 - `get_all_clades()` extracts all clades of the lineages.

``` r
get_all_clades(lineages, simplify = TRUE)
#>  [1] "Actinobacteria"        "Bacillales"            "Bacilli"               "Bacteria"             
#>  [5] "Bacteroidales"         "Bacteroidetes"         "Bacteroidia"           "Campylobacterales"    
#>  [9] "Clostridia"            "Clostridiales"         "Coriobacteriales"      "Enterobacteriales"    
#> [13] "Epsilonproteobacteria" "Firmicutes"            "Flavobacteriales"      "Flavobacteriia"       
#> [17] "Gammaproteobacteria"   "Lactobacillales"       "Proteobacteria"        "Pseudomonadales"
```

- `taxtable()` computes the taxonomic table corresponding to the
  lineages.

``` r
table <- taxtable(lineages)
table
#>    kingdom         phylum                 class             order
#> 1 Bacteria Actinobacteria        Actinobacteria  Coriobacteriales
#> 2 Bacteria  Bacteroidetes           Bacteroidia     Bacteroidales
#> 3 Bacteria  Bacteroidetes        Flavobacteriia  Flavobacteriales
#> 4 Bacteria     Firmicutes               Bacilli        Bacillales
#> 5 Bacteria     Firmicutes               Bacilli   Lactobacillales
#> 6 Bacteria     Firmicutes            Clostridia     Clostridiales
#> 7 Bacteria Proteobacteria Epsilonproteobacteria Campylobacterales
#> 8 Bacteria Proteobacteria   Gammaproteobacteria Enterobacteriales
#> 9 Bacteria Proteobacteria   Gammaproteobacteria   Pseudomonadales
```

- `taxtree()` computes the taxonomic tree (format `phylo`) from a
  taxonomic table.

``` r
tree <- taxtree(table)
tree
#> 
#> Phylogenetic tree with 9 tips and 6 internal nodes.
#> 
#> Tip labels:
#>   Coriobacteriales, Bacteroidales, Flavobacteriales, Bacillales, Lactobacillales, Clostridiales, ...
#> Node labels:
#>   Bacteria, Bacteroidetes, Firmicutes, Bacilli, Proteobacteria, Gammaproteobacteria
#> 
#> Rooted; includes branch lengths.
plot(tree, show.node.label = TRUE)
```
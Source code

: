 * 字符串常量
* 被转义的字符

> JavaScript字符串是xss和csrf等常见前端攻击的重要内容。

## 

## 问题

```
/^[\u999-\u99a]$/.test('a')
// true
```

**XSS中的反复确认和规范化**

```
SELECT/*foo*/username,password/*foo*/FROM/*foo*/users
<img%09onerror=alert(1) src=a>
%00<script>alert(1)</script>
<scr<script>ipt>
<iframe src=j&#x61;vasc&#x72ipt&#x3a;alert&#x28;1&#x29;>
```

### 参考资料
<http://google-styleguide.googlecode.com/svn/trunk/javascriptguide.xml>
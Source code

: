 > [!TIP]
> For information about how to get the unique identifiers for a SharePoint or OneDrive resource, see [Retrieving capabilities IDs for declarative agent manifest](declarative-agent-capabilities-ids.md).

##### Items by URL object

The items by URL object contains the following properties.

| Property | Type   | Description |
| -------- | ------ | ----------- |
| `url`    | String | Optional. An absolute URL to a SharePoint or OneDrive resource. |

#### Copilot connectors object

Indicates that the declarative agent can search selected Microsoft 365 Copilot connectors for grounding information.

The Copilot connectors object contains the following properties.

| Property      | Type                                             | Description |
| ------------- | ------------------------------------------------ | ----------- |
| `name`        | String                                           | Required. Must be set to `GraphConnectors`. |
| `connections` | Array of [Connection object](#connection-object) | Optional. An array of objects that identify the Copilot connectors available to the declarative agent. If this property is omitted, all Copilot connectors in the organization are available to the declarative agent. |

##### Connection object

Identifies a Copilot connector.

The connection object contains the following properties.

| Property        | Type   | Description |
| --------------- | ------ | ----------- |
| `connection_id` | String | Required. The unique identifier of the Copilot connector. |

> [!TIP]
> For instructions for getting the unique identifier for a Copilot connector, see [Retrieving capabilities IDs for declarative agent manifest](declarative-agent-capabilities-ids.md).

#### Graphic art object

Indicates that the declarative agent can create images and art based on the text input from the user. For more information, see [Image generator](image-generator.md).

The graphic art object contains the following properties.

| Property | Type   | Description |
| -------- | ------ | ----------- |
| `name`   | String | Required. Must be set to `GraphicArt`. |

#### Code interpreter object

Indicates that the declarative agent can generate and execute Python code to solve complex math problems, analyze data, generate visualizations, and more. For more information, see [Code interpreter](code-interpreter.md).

## EXERCISE DIRECTIONS
Above is a listing; print exactly its lines from the one with "The items by" through the one with "Identifies a Copilot connector.", and no other lines.

## ANSWER TO THIS PROBLEM
The items by URL object contains the following properties.

| Property | Type   | Description |
| -------- | ------ | ----------- |
| `url`    | String | Optional. An absolute URL to a SharePoint or OneDrive resource. |

#### Copilot connectors object

Indicates that the declarative agent can search selected Microsoft 365 Copilot connectors for grounding information.

The Copilot connectors object contains the following properties.

| Property      | Type                                             | Description |
| ------------- | ------------------------------------------------ | ----------- |
| `name`        | String                                           | Required. Must be set to `GraphConnectors`. |
| `connections` | Array of [Connection object](#connection-object) | Optional. An array of objects that identify the Copilot connectors available to the declarative agent. If this property is omitted, all Copilot connectors in the organization are available to the declarative agent. |

##### Connection object

Identifies a Copilot connector.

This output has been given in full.